Study material »

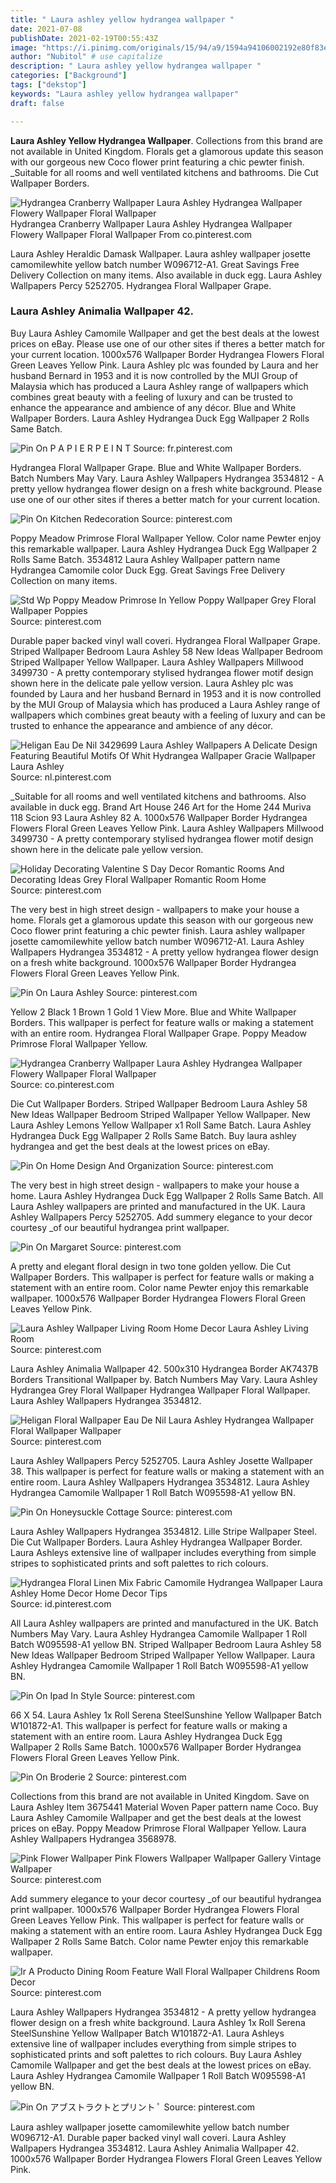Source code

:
 ```yaml
---
title: " Laura ashley yellow hydrangea wallpaper "
date: 2021-07-08
publishDate: 2021-02-19T00:55:43Z
image: "https://i.pinimg.com/originals/15/94/a9/1594a94106002192e80f83e6673d1570.jpg"
author: "Nubitol" # use capitalize
description: " Laura ashley yellow hydrangea wallpaper "
categories: ["Background"]
tags: ["dekstop"]
keywords: "Laura ashley yellow hydrangea wallpaper"
draft: false

---
```



**Laura Ashley Yellow Hydrangea Wallpaper**. Collections from this brand are not available in United Kingdom. Florals get a glamorous update this season with our gorgeous new Coco flower print featuring a chic pewter finish. _Suitable for all rooms and well ventilated kitchens and bathrooms. Die Cut Wallpaper Borders.

![Hydrangea Cranberry Wallpaper Laura Ashley Hydrangea Wallpaper Flowery Wallpaper Floral Wallpaper](https://i.pinimg.com/originals/48/13/1e/48131e0415dcf7a68c4d805b482c6357.jpg "Hydrangea Cranberry Wallpaper Laura Ashley Hydrangea Wallpaper Flowery Wallpaper Floral Wallpaper")
Hydrangea Cranberry Wallpaper Laura Ashley Hydrangea Wallpaper Flowery Wallpaper Floral Wallpaper From co.pinterest.com


Laura Ashley Heraldic Damask Wallpaper. Laura ashley wallpaper josette camomilewhite yellow batch number W096712-A1. Great Savings Free Delivery Collection on many items. Also available in duck egg. Laura Ashley Wallpapers Percy 5252705. Hydrangea Floral Wallpaper Grape.

### Laura Ashley Animalia Wallpaper 42.

Buy Laura Ashley Camomile Wallpaper and get the best deals at the lowest prices on eBay. Please use one of our other sites if theres a better match for your current location. 1000x576 Wallpaper Border Hydrangea Flowers Floral Green Leaves Yellow Pink. Laura Ashley plc was founded by Laura and her husband Bernard in 1953 and it is now controlled by the MUI Group of Malaysia which has produced a Laura Ashley range of wallpapers which combines great beauty with a feeling of luxury and can be trusted to enhance the appearance and ambience of any décor. Blue and White Wallpaper Borders. Laura Ashley Hydrangea Duck Egg Wallpaper 2 Rolls Same Batch.


![Pin On P A P I E R P E I N T](https://i.pinimg.com/originals/87/7f/e0/877fe0783b2c7d416ad3c260305dcb99.jpg "Pin On P A P I E R P E I N T")
Source: fr.pinterest.com

Hydrangea Floral Wallpaper Grape. Blue and White Wallpaper Borders. Batch Numbers May Vary. Laura Ashley Wallpapers Hydrangea 3534812 - A pretty yellow hydrangea flower design on a fresh white background. Please use one of our other sites if theres a better match for your current location.

![Pin On Kitchen Redecoration](https://i.pinimg.com/originals/57/2f/25/572f25969b004af8a6cba29acd4c677d.jpg "Pin On Kitchen Redecoration")
Source: pinterest.com

Poppy Meadow Primrose Floral Wallpaper Yellow. Color name Pewter enjoy this remarkable wallpaper. Laura Ashley Hydrangea Duck Egg Wallpaper 2 Rolls Same Batch. 3534812 Laura Ashley Wallpaper pattern name Hydrangea Camomile color Duck Egg. Great Savings Free Delivery Collection on many items.

![Std Wp Poppy Meadow Primrose In Yellow Poppy Wallpaper Grey Floral Wallpaper Poppies](https://i.pinimg.com/originals/c8/62/36/c862366bf11851d616b429d0246553e2.jpg "Std Wp Poppy Meadow Primrose In Yellow Poppy Wallpaper Grey Floral Wallpaper Poppies")
Source: pinterest.com

Durable paper backed vinyl wall coveri. Hydrangea Floral Wallpaper Grape. Striped Wallpaper Bedroom Laura Ashley 58 New Ideas Wallpaper Bedroom Striped Wallpaper Yellow Wallpaper. Laura Ashley Wallpapers Millwood 3499730 - A pretty contemporary stylised hydrangea flower motif design shown here in the delicate pale yellow version. Laura Ashley plc was founded by Laura and her husband Bernard in 1953 and it is now controlled by the MUI Group of Malaysia which has produced a Laura Ashley range of wallpapers which combines great beauty with a feeling of luxury and can be trusted to enhance the appearance and ambience of any décor.

![Heligan Eau De Nil 3429699 Laura Ashley Wallpapers A Delicate Design Featuring Beautiful Motifs Of Whit Hydrangea Wallpaper Gracie Wallpaper Laura Ashley](https://i.pinimg.com/600x315/b8/d9/e3/b8d9e37fdb503402e64bcc472c307de9.jpg "Heligan Eau De Nil 3429699 Laura Ashley Wallpapers A Delicate Design Featuring Beautiful Motifs Of Whit Hydrangea Wallpaper Gracie Wallpaper Laura Ashley")
Source: nl.pinterest.com

_Suitable for all rooms and well ventilated kitchens and bathrooms. Also available in duck egg. Brand Art House 246 Art for the Home 244 Muriva 118 Scion 93 Laura Ashley 82 A. 1000x576 Wallpaper Border Hydrangea Flowers Floral Green Leaves Yellow Pink. Laura Ashley Wallpapers Millwood 3499730 - A pretty contemporary stylised hydrangea flower motif design shown here in the delicate pale yellow version.

![Holiday Decorating Valentine S Day Decor Romantic Rooms And Decorating Ideas Grey Floral Wallpaper Romantic Room Home](https://i.pinimg.com/originals/8e/0a/0b/8e0a0b4dae08b92f7727974d02bf1a19.jpg "Holiday Decorating Valentine S Day Decor Romantic Rooms And Decorating Ideas Grey Floral Wallpaper Romantic Room Home")
Source: pinterest.com

The very best in high street design - wallpapers to make your house a home. Florals get a glamorous update this season with our gorgeous new Coco flower print featuring a chic pewter finish. Laura ashley wallpaper josette camomilewhite yellow batch number W096712-A1. Laura Ashley Wallpapers Hydrangea 3534812 - A pretty yellow hydrangea flower design on a fresh white background. 1000x576 Wallpaper Border Hydrangea Flowers Floral Green Leaves Yellow Pink.

![Pin On Laura Ashley](https://i.pinimg.com/originals/7d/c5/cf/7dc5cffd6f9cb9133a4ea5a7f32a755f.jpg "Pin On Laura Ashley")
Source: pinterest.com

Yellow 2 Black 1 Brown 1 Gold 1 View More. Blue and White Wallpaper Borders. This wallpaper is perfect for feature walls or making a statement with an entire room. Hydrangea Floral Wallpaper Grape. Poppy Meadow Primrose Floral Wallpaper Yellow.

![Hydrangea Cranberry Wallpaper Laura Ashley Hydrangea Wallpaper Flowery Wallpaper Floral Wallpaper](https://i.pinimg.com/originals/48/13/1e/48131e0415dcf7a68c4d805b482c6357.jpg "Hydrangea Cranberry Wallpaper Laura Ashley Hydrangea Wallpaper Flowery Wallpaper Floral Wallpaper")
Source: co.pinterest.com

Die Cut Wallpaper Borders. Striped Wallpaper Bedroom Laura Ashley 58 New Ideas Wallpaper Bedroom Striped Wallpaper Yellow Wallpaper. New Laura Ashley Lemons Yellow Wallpaper x1 Roll Same Batch. Laura Ashley Hydrangea Duck Egg Wallpaper 2 Rolls Same Batch. Buy laura ashley hydrangea and get the best deals at the lowest prices on eBay.

![Pin On Home Design And Organization](https://i.pinimg.com/originals/c2/b1/fd/c2b1fd358ab489ca4691336087de3805.jpg "Pin On Home Design And Organization")
Source: pinterest.com

The very best in high street design - wallpapers to make your house a home. Laura Ashley Hydrangea Duck Egg Wallpaper 2 Rolls Same Batch. All Laura Ashley wallpapers are printed and manufactured in the UK. Laura Ashley Wallpapers Percy 5252705. Add summery elegance to your decor courtesy _of our beautiful hydrangea print wallpaper.

![Pin On Margaret](https://i.pinimg.com/originals/86/65/b2/8665b2f5fbf76552b992578330cb25ab.jpg "Pin On Margaret")
Source: pinterest.com

A pretty and elegant floral design in two tone golden yellow. Die Cut Wallpaper Borders. This wallpaper is perfect for feature walls or making a statement with an entire room. Color name Pewter enjoy this remarkable wallpaper. 1000x576 Wallpaper Border Hydrangea Flowers Floral Green Leaves Yellow Pink.

![Laura Ashley Wallpaper Living Room Home Decor Laura Ashley Living Room](https://i.pinimg.com/564x/df/e1/93/dfe193c1700bf4c0a69ea08bd7d3c58a--grey-living-rooms-home-living-room.jpg "Laura Ashley Wallpaper Living Room Home Decor Laura Ashley Living Room")
Source: pinterest.com

Laura Ashley Animalia Wallpaper 42. 500x310 Hydrangea Border AK7437B Borders Transitional Wallpaper by. Batch Numbers May Vary. Laura Ashley Hydrangea Grey Floral Wallpaper Hydrangea Wallpaper Floral Wallpaper. Laura Ashley Wallpapers Hydrangea 3534812.

![Heligan Floral Wallpaper Eau De Nil Laura Ashley Hydrangea Wallpaper Floral Wallpaper Wallpaper](https://i.pinimg.com/originals/25/31/83/253183df8df60cbb1d18b71eeb8c0042.jpg "Heligan Floral Wallpaper Eau De Nil Laura Ashley Hydrangea Wallpaper Floral Wallpaper Wallpaper")
Source: pinterest.com

Laura Ashley Wallpapers Percy 5252705. Laura Ashley Josette Wallpaper 38. This wallpaper is perfect for feature walls or making a statement with an entire room. Laura Ashley Wallpapers Hydrangea 3534812. Laura Ashley Hydrangea Camomile Wallpaper 1 Roll Batch W095598-A1 yellow BN.

![Pin On Honeysuckle Cottage](https://i.pinimg.com/736x/45/9d/1b/459d1bc43a737fcd03859a3f99d4073b.jpg "Pin On Honeysuckle Cottage")
Source: pinterest.com

Laura Ashley Wallpapers Hydrangea 3534812. Lille Stripe Wallpaper Steel. Die Cut Wallpaper Borders. Laura Ashley Hydrangea Wallpaper Border. Laura Ashleys extensive line of wallpaper includes everything from simple stripes to sophisticated prints and soft palettes to rich colours.

![Hydrangea Floral Linen Mix Fabric Camomile Hydrangea Wallpaper Laura Ashley Home Decor Home Decor Tips](https://i.pinimg.com/originals/df/91/8c/df918c8ee0f47451cf8440519a22b5bc.jpg "Hydrangea Floral Linen Mix Fabric Camomile Hydrangea Wallpaper Laura Ashley Home Decor Home Decor Tips")
Source: id.pinterest.com

All Laura Ashley wallpapers are printed and manufactured in the UK. Batch Numbers May Vary. Laura Ashley Hydrangea Camomile Wallpaper 1 Roll Batch W095598-A1 yellow BN. Striped Wallpaper Bedroom Laura Ashley 58 New Ideas Wallpaper Bedroom Striped Wallpaper Yellow Wallpaper. Laura Ashley Hydrangea Camomile Wallpaper 1 Roll Batch W095598-A1 yellow BN.

![Pin On Ipad In Style](https://i.pinimg.com/originals/4f/11/3c/4f113cbd96b9d82179c7de7f6b72cb0d.jpg "Pin On Ipad In Style")
Source: pinterest.com

66 X 54. Laura Ashley 1x Roll Serena SteelSunshine Yellow Wallpaper Batch W101872-A1. This wallpaper is perfect for feature walls or making a statement with an entire room. Laura Ashley Hydrangea Duck Egg Wallpaper 2 Rolls Same Batch. 1000x576 Wallpaper Border Hydrangea Flowers Floral Green Leaves Yellow Pink.

![Pin On Broderie 2](https://i.pinimg.com/originals/55/75/a2/5575a218cd287bc85a9ff6c5bfcb353e.jpg "Pin On Broderie 2")
Source: pinterest.com

Collections from this brand are not available in United Kingdom. Save on Laura Ashley Item 3675441 Material Woven Paper pattern name Coco. Buy Laura Ashley Camomile Wallpaper and get the best deals at the lowest prices on eBay. Poppy Meadow Primrose Floral Wallpaper Yellow. Laura Ashley Wallpapers Hydrangea 3568978.

![Pink Flower Wallpaper Pink Flowers Wallpaper Wallpaper Gallery Vintage Wallpaper](https://i.pinimg.com/originals/52/15/71/521571a63734f5f2ef8906cf90886b63.jpg "Pink Flower Wallpaper Pink Flowers Wallpaper Wallpaper Gallery Vintage Wallpaper")
Source: pinterest.com

Add summery elegance to your decor courtesy _of our beautiful hydrangea print wallpaper. 1000x576 Wallpaper Border Hydrangea Flowers Floral Green Leaves Yellow Pink. This wallpaper is perfect for feature walls or making a statement with an entire room. Laura Ashley Hydrangea Duck Egg Wallpaper 2 Rolls Same Batch. Color name Pewter enjoy this remarkable wallpaper.

![Ir A Producto Dining Room Feature Wall Floral Wallpaper Childrens Room Decor](https://i.pinimg.com/originals/01/96/cc/0196cc76f680825cf5386439800fa16f.jpg "Ir A Producto Dining Room Feature Wall Floral Wallpaper Childrens Room Decor")
Source: pinterest.com

Laura Ashley Wallpapers Hydrangea 3534812 - A pretty yellow hydrangea flower design on a fresh white background. Laura Ashley 1x Roll Serena SteelSunshine Yellow Wallpaper Batch W101872-A1. Laura Ashleys extensive line of wallpaper includes everything from simple stripes to sophisticated prints and soft palettes to rich colours. Buy Laura Ashley Camomile Wallpaper and get the best deals at the lowest prices on eBay. Laura Ashley Hydrangea Camomile Wallpaper 1 Roll Batch W095598-A1 yellow BN.

![Pin On アブストラクトとプリント ﾟ](https://i.pinimg.com/originals/15/94/a9/1594a94106002192e80f83e6673d1570.jpg "Pin On アブストラクトとプリント ﾟ")
Source: pinterest.com

Laura ashley wallpaper josette camomilewhite yellow batch number W096712-A1. Durable paper backed vinyl wall coveri. Laura Ashley Wallpapers Hydrangea 3534812. Laura Ashley Animalia Wallpaper 42. 1000x576 Wallpaper Border Hydrangea Flowers Floral Green Leaves Yellow Pink.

Problem details » Looking at the data above, say how many lines include the string "kitchens" and add nothing.

Response to this task » 2